Former board member Claire Sand said she continues to support the mission of the Stillwater charter school, but her tenure on the board was short-circuited by a leadership that wouldn't tolerate dissent and wouldn't make decisions in public meetings.
School representatives, however, said the dismissal was necessary because Sand put her own agenda ahead of the school's.
The school recently came under fire for a fundraising campaign that sought an average donation of $1,200 per family, and state officials had inquired into the fees the school was charging students for educational materials, which is forbidden by state law.
School officials have since backpedaled some on their fundraising campaign, and state officials said they were satisfied with the answers they got from the school regarding its refunds and discontinuance of charging fees.
But Sand's dismissal is another tense situation for the school. Her brief tenure, which began in April, ended on a 7-0 vote Tuesday night.
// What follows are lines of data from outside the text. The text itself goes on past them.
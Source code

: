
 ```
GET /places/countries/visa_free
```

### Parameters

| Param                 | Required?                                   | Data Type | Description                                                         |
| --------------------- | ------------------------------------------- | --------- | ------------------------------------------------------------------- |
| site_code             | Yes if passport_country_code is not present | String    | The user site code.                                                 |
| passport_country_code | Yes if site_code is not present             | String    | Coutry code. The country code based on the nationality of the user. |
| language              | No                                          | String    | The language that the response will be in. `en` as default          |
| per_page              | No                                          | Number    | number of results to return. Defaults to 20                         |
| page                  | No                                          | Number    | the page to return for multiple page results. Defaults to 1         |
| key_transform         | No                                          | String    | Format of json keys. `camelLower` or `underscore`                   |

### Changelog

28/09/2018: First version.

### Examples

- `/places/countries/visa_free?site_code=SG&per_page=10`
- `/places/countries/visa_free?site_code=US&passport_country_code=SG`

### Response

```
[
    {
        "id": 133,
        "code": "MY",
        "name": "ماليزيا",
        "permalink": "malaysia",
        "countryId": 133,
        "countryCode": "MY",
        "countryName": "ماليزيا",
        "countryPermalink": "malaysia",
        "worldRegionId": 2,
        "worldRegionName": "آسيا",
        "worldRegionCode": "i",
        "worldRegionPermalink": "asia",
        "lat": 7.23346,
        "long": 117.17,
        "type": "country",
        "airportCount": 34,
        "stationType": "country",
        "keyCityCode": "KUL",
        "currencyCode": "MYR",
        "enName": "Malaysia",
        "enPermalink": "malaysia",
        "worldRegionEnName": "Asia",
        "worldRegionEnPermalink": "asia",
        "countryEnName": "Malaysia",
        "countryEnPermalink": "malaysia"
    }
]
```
Sand's disagreement with the board centered on the school's decision not to offer algebra to sixth-graders. Parents supporting sixth-grade algebra started a blog this spring, and Sand later took the issue to the organization that has oversight responsibility for the school.
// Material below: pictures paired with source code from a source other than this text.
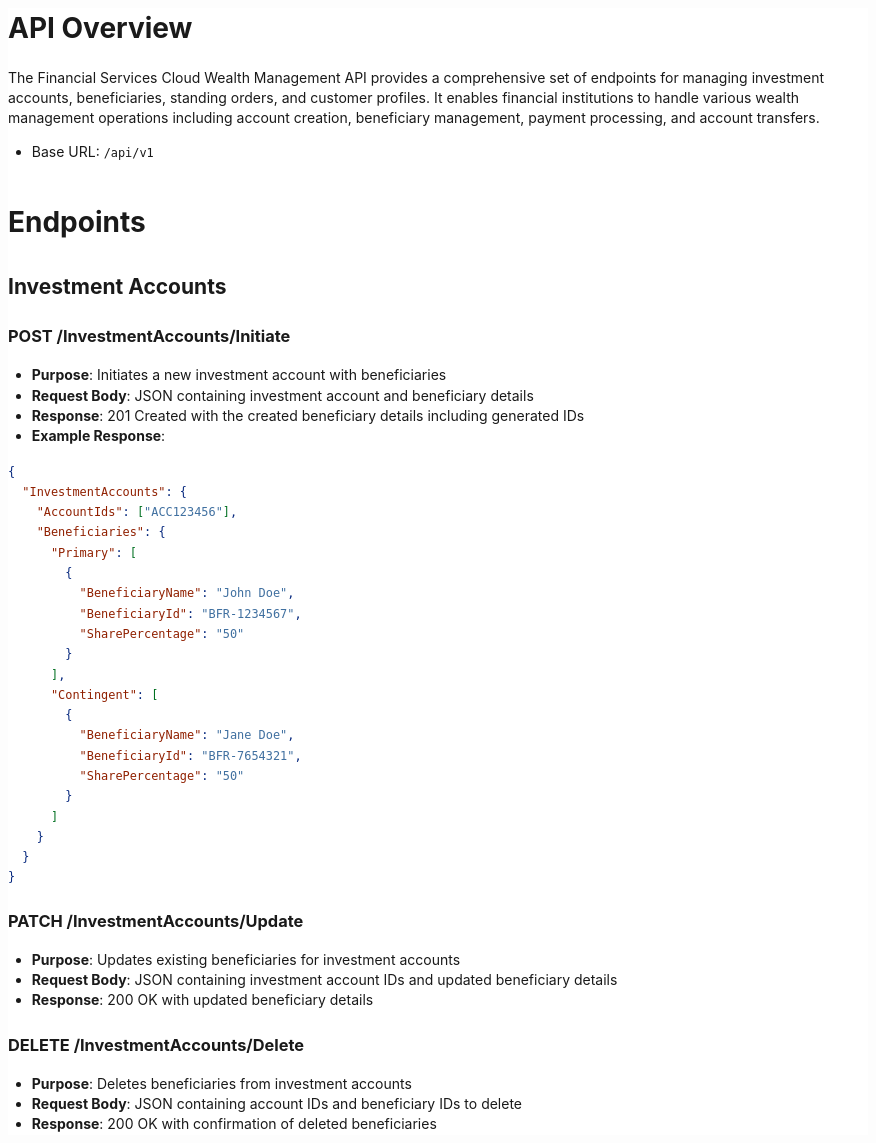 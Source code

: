 # API Overview
The Financial Services Cloud Wealth Management API provides a comprehensive set of endpoints for managing investment accounts, beneficiaries, standing orders, and customer profiles. It enables financial institutions to handle various wealth management operations including account creation, beneficiary management, payment processing, and account transfers.

- Base URL: `/api/v1`

# Endpoints

## Investment Accounts

### POST /InvestmentAccounts/Initiate
- **Purpose**: Initiates a new investment account with beneficiaries
- **Request Body**: JSON containing investment account and beneficiary details
- **Response**: 201 Created with the created beneficiary details including generated IDs
- **Example Response**:
```json
{
  "InvestmentAccounts": {
    "AccountIds": ["ACC123456"],
    "Beneficiaries": {
      "Primary": [
        {
          "BeneficiaryName": "John Doe",
          "BeneficiaryId": "BFR-1234567",
          "SharePercentage": "50"
        }
      ],
      "Contingent": [
        {
          "BeneficiaryName": "Jane Doe",
          "BeneficiaryId": "BFR-7654321",
          "SharePercentage": "50"
        }
      ]
    }
  }
}
```

### PATCH /InvestmentAccounts/Update
- **Purpose**: Updates existing beneficiaries for investment accounts
- **Request Body**: JSON containing investment account IDs and updated beneficiary details
- **Response**: 200 OK with updated beneficiary details

### DELETE /InvestmentAccounts/Delete
- **Purpose**: Deletes beneficiaries from investment accounts
- **Request Body**: JSON containing account IDs and beneficiary IDs to delete
- **Response**: 200 OK with confirmation of deleted beneficiaries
"I've really been asking a lot of questions," said Sand, a college teacher, consultant and parent of students who go to the school. Sand has her supporters in the school community, though not on the board.
"I share some of the same concerns," said Michelle Allen, also a school parent.
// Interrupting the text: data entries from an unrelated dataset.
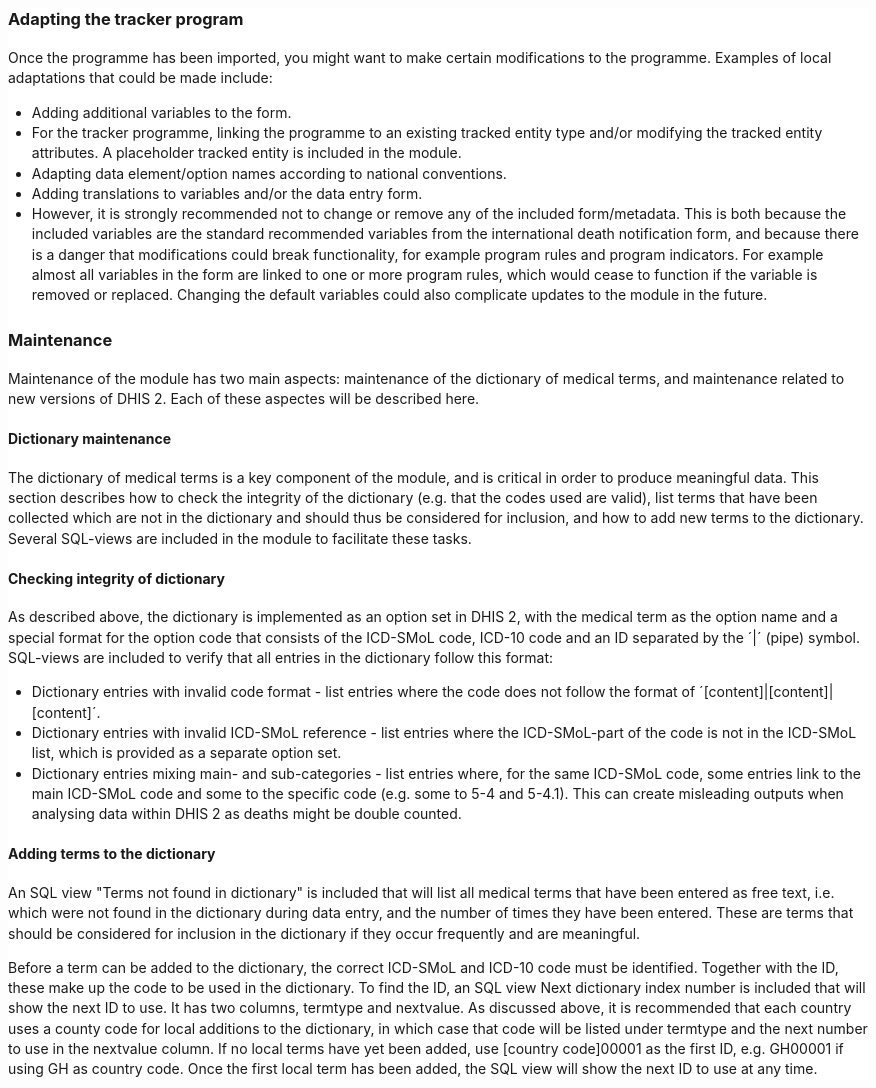 ### Adapting the tracker program

Once the programme has been imported, you might want to make certain modifications to the programme. Examples of local adaptations that could be made include:

- Adding additional variables to the form.
- For the tracker programme, linking the programme to an existing tracked entity type and/or modifying the tracked entity attributes. A placeholder tracked entity is included in the module.
- Adapting data element/option names according to national conventions.
- Adding translations to variables and/or the data entry form.
- However, it is strongly recommended not to change or remove any of the included form/metadata. This is both because the included variables are the standard recommended variables from the international death notification form, and because there is a danger that modifications could break functionality, for example program rules and program indicators. For example almost all variables in the form are linked to one or more program rules, which would cease to function if the variable is removed or replaced. Changing the default variables could also complicate updates to the module in the future.

### Maintenance

Maintenance of the module has two main aspects: maintenance of the dictionary of medical terms, and maintenance related to new versions of DHIS 2. Each of these aspectes will be described here.

#### Dictionary maintenance

The dictionary of medical terms is a key component of the module, and is critical in order to produce meaningful data. This section describes how to check the integrity of the dictionary (e.g. that the codes used are valid), list terms that have been collected which are not in the dictionary and should thus be considered for inclusion, and how to add new terms to the dictionary. Several SQL-views are included in the module to facilitate these tasks.

#### Checking integrity of dictionary

As described above, the dictionary is implemented as an option set in DHIS 2, with the medical term as the option name and a special format for the option code that consists of the ICD-SMoL code, ICD-10 code and an ID separated by the ´|´ (pipe) symbol. SQL-views are included to verify that all entries in the dictionary follow this format:

- Dictionary entries with invalid code format - list entries where the code does not follow the format of ´[content]|[content]|[content]´.
- Dictionary entries with invalid ICD-SMoL reference - list entries where the ICD-SMoL-part of the code is not in the ICD-SMoL list, which is provided as a separate option set.
- Dictionary entries mixing main- and sub-categories - list entries where, for the same ICD-SMoL code, some entries link to the main ICD-SMoL code and some to the specific code (e.g. some to 5-4 and 5-4.1). This can create misleading outputs when analysing data within DHIS 2 as deaths might be double counted.

#### Adding terms to the dictionary

An SQL view "Terms not found in dictionary" is included that will list all medical terms that have been entered as free text, i.e. which were not found in the dictionary during data entry, and the number of times they have been entered. These are terms that should be considered for inclusion in the dictionary if they occur frequently and are meaningful.

Before a term can be added to the dictionary, the correct ICD-SMoL and ICD-10 code must be identified. Together with the ID, these make up the code to be used in the dictionary. To find the ID, an SQL view Next dictionary index number is included that will show the next ID to use. It has two columns, termtype and nextvalue. As discussed above, it is recommended that each country uses a county code for local additions to the dictionary, in which case that code will be listed under termtype and the next number to use in the nextvalue column. If no local terms have yet been added, use [country code]00001 as the first ID, e.g. GH00001 if using GH as country code. Once the first local term has been added, the SQL view will show the next ID to use at any time.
Sand said the algebra question, because it is curriculum, should have been left to the board rather than the school administration.
But that argument, said board Chair James Markoe, only shows Sand's lack of understanding of the school and its issues.
Seven-year-old St. Croix, with more than 800 students, is past the startup stage where board members -- often founders of the school -- are actively involved in curriculum and daily operations, Markoe said. "We've worked very hard to create the institutional capacity to function as a large charter school, or a large school of any kind," he said.
Markoe added that the school is fiscally sound as well. The school's authorizer, Friends of Education, the organization responsible for ensuring its academic and financial success, also said the school is on strong footing.
"It's operating in the black," said Beth Topoluk, of Friends of Education.